Christmas in Dresden

Stephen Bellingham on 23 December 2019
I have long wanted to visit Dresden and I was not disappointed.

We arrived on the last day of the Christmas markets - my favourite was the very colourful Medieval-themed one in the palace old courtyard where we enjoyed local food and drink like Spätzle and Bratvurst. Perhaps the biggest surprise was finding a few ‘Medieval’ locals in a hot tub in the ‘altogether’!

In the plaza outside the main church on the 23rd they held a vespers church service with full orchestra and choir which was beautiful. With a small Christmas market in the square this was the largest group of people we were to see in one place during the holiday. Returning to the square the following morning we were again surprised to find everything had been cleared and not a soul in sight!

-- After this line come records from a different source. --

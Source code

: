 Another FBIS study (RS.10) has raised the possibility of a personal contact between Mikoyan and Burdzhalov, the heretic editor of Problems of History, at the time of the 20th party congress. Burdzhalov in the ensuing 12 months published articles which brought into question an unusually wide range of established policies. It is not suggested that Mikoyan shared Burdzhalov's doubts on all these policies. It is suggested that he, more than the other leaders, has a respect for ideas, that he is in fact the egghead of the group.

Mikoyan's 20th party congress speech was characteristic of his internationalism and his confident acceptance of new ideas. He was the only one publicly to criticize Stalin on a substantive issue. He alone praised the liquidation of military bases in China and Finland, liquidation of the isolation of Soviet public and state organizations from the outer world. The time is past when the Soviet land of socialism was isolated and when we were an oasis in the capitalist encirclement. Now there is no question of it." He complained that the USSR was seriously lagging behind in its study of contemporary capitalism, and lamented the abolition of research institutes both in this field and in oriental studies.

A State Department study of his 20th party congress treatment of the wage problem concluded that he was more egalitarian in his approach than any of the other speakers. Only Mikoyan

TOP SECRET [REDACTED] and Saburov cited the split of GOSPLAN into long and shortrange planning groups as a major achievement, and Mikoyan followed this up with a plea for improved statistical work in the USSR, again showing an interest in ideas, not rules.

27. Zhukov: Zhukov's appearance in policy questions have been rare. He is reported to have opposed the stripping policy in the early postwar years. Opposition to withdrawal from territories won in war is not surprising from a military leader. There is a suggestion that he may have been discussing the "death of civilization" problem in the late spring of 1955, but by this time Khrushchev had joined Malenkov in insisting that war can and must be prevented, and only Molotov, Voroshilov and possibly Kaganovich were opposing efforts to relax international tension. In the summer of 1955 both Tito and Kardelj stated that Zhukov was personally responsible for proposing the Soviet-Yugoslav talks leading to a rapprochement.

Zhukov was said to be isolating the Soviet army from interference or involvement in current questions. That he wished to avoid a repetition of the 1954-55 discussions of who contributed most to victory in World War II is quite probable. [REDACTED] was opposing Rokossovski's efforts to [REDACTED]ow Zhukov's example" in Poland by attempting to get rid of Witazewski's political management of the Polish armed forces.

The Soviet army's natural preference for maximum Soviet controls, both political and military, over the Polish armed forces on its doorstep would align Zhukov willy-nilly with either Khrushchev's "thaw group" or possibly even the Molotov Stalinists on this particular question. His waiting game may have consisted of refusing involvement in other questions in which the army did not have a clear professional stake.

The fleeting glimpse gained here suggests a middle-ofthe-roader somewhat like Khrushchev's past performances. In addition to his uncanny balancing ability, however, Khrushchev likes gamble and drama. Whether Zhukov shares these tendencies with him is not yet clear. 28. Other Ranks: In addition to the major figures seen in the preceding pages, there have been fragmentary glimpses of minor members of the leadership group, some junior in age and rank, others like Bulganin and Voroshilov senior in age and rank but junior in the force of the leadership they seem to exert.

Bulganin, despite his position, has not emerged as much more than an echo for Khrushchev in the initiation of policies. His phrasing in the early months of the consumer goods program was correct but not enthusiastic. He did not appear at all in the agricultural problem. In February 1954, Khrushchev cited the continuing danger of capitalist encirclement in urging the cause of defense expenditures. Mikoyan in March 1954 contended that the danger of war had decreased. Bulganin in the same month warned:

Next was to explore the old city with a local guide to find out all about Dresden’s fascinating history and also the good restaurant options. To finish Christmas Eve German style (as they celebrate on Christmas Eve) we had roast goose with breadcrumbed dumplings which was lovely.

Christmas Day was a special treat with a visit to the mesmerising ballet, ‘The Nutcracker’, at the Dresden Opera House. The Opera House has to be one of the most beautiful in the world, rebuilt in its original 1841 form after it was virtually destroyed during the Second World War bombing.

On Boxing Day we visited the main church, the Frauenkirche, looking to buy tickets for the evening concert there. Once inside we were lucky to be able to listen to the rehearsal for the concert - the most beautiful music in a truly beautiful venue.

Next we ventured out to the fascinating Dresden Panometer which had a free shuttle bus from the city centre. This was an extraordinary 360 degree panoramic painting inside a disused gasometer, showing the city devastated by the bombing in 1945. A very interesting, intense and humbling experience.

The city has a great network of trams, trains and buses which offer a regular and easy way to explore the city. We used public transport to see many of the sights such as the Military Museum with its blend of classical and modern architecture.

Dresden is also a good city to see by foot, exploring the many museums, rebuilt churches, palaces, cellars and city walls.

One of the things that sticks out, other than the fascinating history, was the friendliness of the locals. If you want somewhere a little less well-visited for a city break you can’t go far wrong with Dresden.